What is expected.
Search the entries below for the word "textbf" and copy every line where it appears.

Record set.
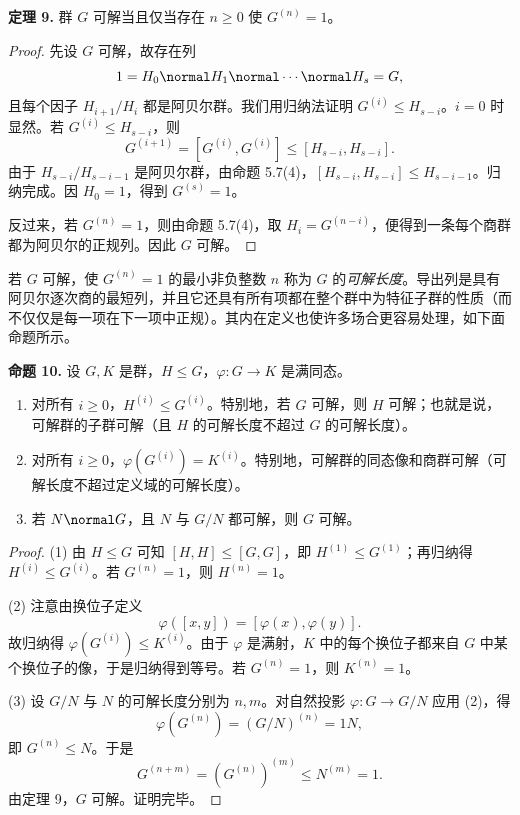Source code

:\medskip
\noindent\textbf{定理 9.} 群 $G$ 可解当且仅当存在 $n\geq 0$ 使 $G^{(n)}=1$。

\begin{proof}
先设 $G$ 可解，故存在列
\[
  1=H_0\normal H_1\normal\cdots\normal H_s=G,
\]
且每个因子 $H_{i+1}/H_i$ 都是阿贝尔群。我们用归纳法证明 $G^{(i)}\leq H_{s-i}$。$i=0$ 时显然。若 $G^{(i)}\leq H_{s-i}$，则
\[
  G^{(i+1)}=[G^{(i)},G^{(i)}]\leq [H_{s-i},H_{s-i}].
\]
由于 $H_{s-i}/H_{s-i-1}$ 是阿贝尔群，由命题 5.7(4)，$[H_{s-i},H_{s-i}]\leq H_{s-i-1}$。归纳完成。因 $H_0=1$，得到 $G^{(s)}=1$。

反过来，若 $G^{(n)}=1$，则由命题 5.7(4)，取 $H_i=G^{(n-i)}$，便得到一条每个商群都为阿贝尔的正规列。因此 $G$ 可解。
\end{proof}

若 $G$ 可解，使 $G^{(n)}=1$ 的最小非负整数 $n$ 称为 $G$ 的\emph{可解长度}。导出列是具有阿贝尔逐次商的最短列，并且它还具有所有项都在整个群中为特征子群的性质（而不仅仅是每一项在下一项中正规）。其内在定义也使许多场合更容易处理，如下面命题所示。

\medskip
\noindent\textbf{命题 10.} 设 $G,K$ 是群，$H\leq G$，$\varphi:G\to K$ 是满同态。
\begin{enumerate}[label=(\arabic*)]
  \item 对所有 $i\geq 0$，$H^{(i)}\leq G^{(i)}$。特别地，若 $G$ 可解，则 $H$ 可解；也就是说，可解群的子群可解（且 $H$ 的可解长度不超过 $G$ 的可解长度）。
  \item 对所有 $i\geq 0$，$\varphi(G^{(i)})=K^{(i)}$。特别地，可解群的同态像和商群可解（可解长度不超过定义域的可解长度）。
  \item 若 $N\normal G$，且 $N$ 与 $G/N$ 都可解，则 $G$ 可解。
\end{enumerate}

\begin{proof}
(1) 由 $H\leq G$ 可知 $[H,H]\leq [G,G]$，即 $H^{(1)}\leq G^{(1)}$；再归纳得 $H^{(i)}\leq G^{(i)}$。若 $G^{(n)}=1$，则 $H^{(n)}=1$。

(2) 注意由换位子定义
\[
  \varphi([x,y])=[\varphi(x),\varphi(y)].
\]
故归纳得 $\varphi(G^{(i)})\leq K^{(i)}$。由于 $\varphi$ 是满射，$K$ 中的每个换位子都来自 $G$ 中某个换位子的像，于是归纳得到等号。若 $G^{(n)}=1$，则 $K^{(n)}=1$。

(3) 设 $G/N$ 与 $N$ 的可解长度分别为 $n,m$。对自然投影 $\varphi:G\to G/N$ 应用 (2)，得
\[
  \varphi(G^{(n)})=(G/N)^{(n)}=1N,
\]
即 $G^{(n)}\leq N$。于是
\[
  G^{(n+m)}=(G^{(n)})^{(m)}\leq N^{(m)}=1.
\]
由定理 9，$G$ 可解。证明完毕。
\end{proof}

Answer for this exercise.
\noindent\textbf{定理 9.} 群 $G$ 可解当且仅当存在 $n\geq 0$ 使 $G^{(n)}=1$。
\noindent\textbf{命题 10.} 设 $G,K$ 是群，$H\leq G$，$\varphi:G\to K$ 是满同态。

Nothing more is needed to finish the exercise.